## Source records:
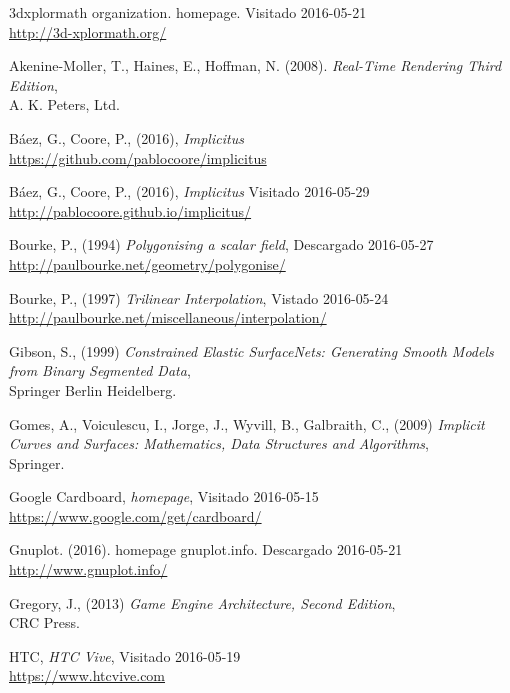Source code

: \documentclass[12pt]{article}
\begin{document}
\begin{thebibliography}{9}

3dxplormath organization. homepage. 
Visitado 2016-05-21 
\\\url{http://3d-xplormath.org/}

Akenine-Moller, T., Haines, E., Hoffman, N. (2008). \textit{Real-Time Rendering Third Edition},\\A. K. Peters, Ltd.

Báez, G., Coore, P., (2016), \textit{Implicitus}
\\\url{https://github.com/pablocoore/implicitus}

Báez, G., Coore, P., (2016), \textit{Implicitus}
Visitado 2016-05-29 
\\\url{http://pablocoore.github.io/implicitus/}

Bourke, P., (1994) \textit{Polygonising a scalar field},
Descargado 2016-05-27 
\\\url{http://paulbourke.net/geometry/polygonise/}

Bourke, P., (1997) \textit{Trilinear Interpolation},
Vistado 2016-05-24 
\\\url{http://paulbourke.net/miscellaneous/interpolation/}

Gibson, S., (1999) \textit{Constrained Elastic SurfaceNets: Generating Smooth Models from Binary Segmented Data},\\
Springer Berlin Heidelberg.

Gomes, A., Voiculescu, I., Jorge, J., Wyvill, B., Galbraith, C., (2009) \textit{Implicit Curves and Surfaces: Mathematics, Data Structures and Algorithms},\\
Springer.

Google Cardboard, \textit{homepage},
Visitado 2016-05-15 
\\\url{https://www.google.com/get/cardboard/}

Gnuplot. (2016). homepage gnuplot.info. 
Descargado 2016-05-21 
\\\url{http://www.gnuplot.info/}

Gregory, J., (2013) \textit{Game Engine Architecture, Second Edition},\\
CRC Press.

HTC, \textit{HTC Vive},
Visitado 2016-05-19 
\\\url{https://www.htcvive.com}


\end{thebibliography}
\end{document}
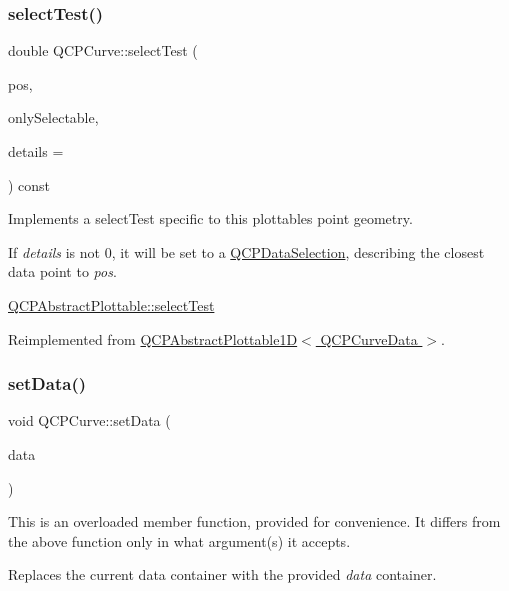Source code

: \subsubsection{\texorpdfstring{select\+Test()}{selectTest()}}
{\footnotesize\ttfamily double Q\+C\+P\+Curve\+::select\+Test (\begin{DoxyParamCaption}\item[{const Q\+PointF \&}]{pos,  }\item[{bool}]{only\+Selectable,  }\item[{Q\+Variant $\ast$}]{details = {} }\end{DoxyParamCaption}) const\hspace{0.3cm}{\ttfamily [virtual]}}

Implements a select\+Test specific to this plottable\textquotesingle{}s point geometry.

If {\itshape details} is not 0, it will be set to a \hyperlink{classQCPDataSelection}{Q\+C\+P\+Data\+Selection}, describing the closest data point to {\itshape pos}.

\hyperlink{classQCPAbstractPlottable_addb3f5c41f007a78c3e142cc605bc712}{Q\+C\+P\+Abstract\+Plottable\+::select\+Test} 

Reimplemented from \hyperlink{classQCPAbstractPlottable1D_a4611b43bcb6441b2154eb4f4e0a33db2}{Q\+C\+P\+Abstract\+Plottable1\+D$<$ Q\+C\+P\+Curve\+Data $>$}.

\mbox{\label{classQCPCurve_a41246850d2e080bc57183ca19cd4135e}} 
\subsubsection{\texorpdfstring{set\+Data()}{setData()}\hspace{0.1cm}{\footnotesize\ttfamily [1/3]}}
{\footnotesize\ttfamily void Q\+C\+P\+Curve\+::set\+Data (\begin{DoxyParamCaption}\item[{Q\+Shared\+Pointer$<$ \hyperlink{classQCPDataContainer}{Q\+C\+P\+Curve\+Data\+Container} $>$}]{data }\end{DoxyParamCaption})}

This is an overloaded member function, provided for convenience. It differs from the above function only in what argument(s) it accepts.

Replaces the current data container with the provided {\itshape data} container.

## Work required:
Return the listing above unchanged, apart from dropping its pictures.

## Solution:
Source code

: \documentclass[12pt]{article}
\begin{document}
\begin{thebibliography}{9}

3dxplormath organization. homepage. 
Visitado 2016-05-21 
\\\url{http://3d-xplormath.org/}

Akenine-Moller, T., Haines, E., Hoffman, N. (2008). \textit{Real-Time Rendering Third Edition},\\A. K. Peters, Ltd.

Báez, G., Coore, P., (2016), \textit{Implicitus}
\\\url{https://github.com/pablocoore/implicitus}

Báez, G., Coore, P., (2016), \textit{Implicitus}
Visitado 2016-05-29 
\\\url{http://pablocoore.github.io/implicitus/}

Bourke, P., (1994) \textit{Polygonising a scalar field},
Descargado 2016-05-27 
\\\url{http://paulbourke.net/geometry/polygonise/}

Bourke, P., (1997) \textit{Trilinear Interpolation},
Vistado 2016-05-24 
\\\url{http://paulbourke.net/miscellaneous/interpolation/}

Gibson, S., (1999) \textit{Constrained Elastic SurfaceNets: Generating Smooth Models from Binary Segmented Data},\\
Springer Berlin Heidelberg.

Gomes, A., Voiculescu, I., Jorge, J., Wyvill, B., Galbraith, C., (2009) \textit{Implicit Curves and Surfaces: Mathematics, Data Structures and Algorithms},\\
Springer.

Google Cardboard, \textit{homepage},
Visitado 2016-05-15 
\\\url{https://www.google.com/get/cardboard/}

Gnuplot. (2016). homepage gnuplot.info. 
Descargado 2016-05-21 
\\\url{http://www.gnuplot.info/}

Gregory, J., (2013) \textit{Game Engine Architecture, Second Edition},\\
CRC Press.

HTC, \textit{HTC Vive},
Visitado 2016-05-19 
\\\url{https://www.htcvive.com}


\end{thebibliography}
\end{document}
Source code

: \subsubsection{\texorpdfstring{select\+Test()}{selectTest()}}
{\footnotesize\ttfamily double Q\+C\+P\+Curve\+::select\+Test (\begin{DoxyParamCaption}\item[{const Q\+PointF \&}]{pos,  }\item[{bool}]{only\+Selectable,  }\item[{Q\+Variant $\ast$}]{details = {} }\end{DoxyParamCaption}) const\hspace{0.3cm}{\ttfamily [virtual]}}

Implements a select\+Test specific to this plottable\textquotesingle{}s point geometry.

If {\itshape details} is not 0, it will be set to a \hyperlink{classQCPDataSelection}{Q\+C\+P\+Data\+Selection}, describing the closest data point to {\itshape pos}.

\hyperlink{classQCPAbstractPlottable_addb3f5c41f007a78c3e142cc605bc712}{Q\+C\+P\+Abstract\+Plottable\+::select\+Test} 

Reimplemented from \hyperlink{classQCPAbstractPlottable1D_a4611b43bcb6441b2154eb4f4e0a33db2}{Q\+C\+P\+Abstract\+Plottable1\+D$<$ Q\+C\+P\+Curve\+Data $>$}.

\mbox{\label{classQCPCurve_a41246850d2e080bc57183ca19cd4135e}} 
\subsubsection{\texorpdfstring{set\+Data()}{setData()}\hspace{0.1cm}{\footnotesize\ttfamily [1/3]}}
{\footnotesize\ttfamily void Q\+C\+P\+Curve\+::set\+Data (\begin{DoxyParamCaption}\item[{Q\+Shared\+Pointer$<$ \hyperlink{classQCPDataContainer}{Q\+C\+P\+Curve\+Data\+Container} $>$}]{data }\end{DoxyParamCaption})}

This is an overloaded member function, provided for convenience. It differs from the above function only in what argument(s) it accepts.

Replaces the current data container with the provided {\itshape data} container.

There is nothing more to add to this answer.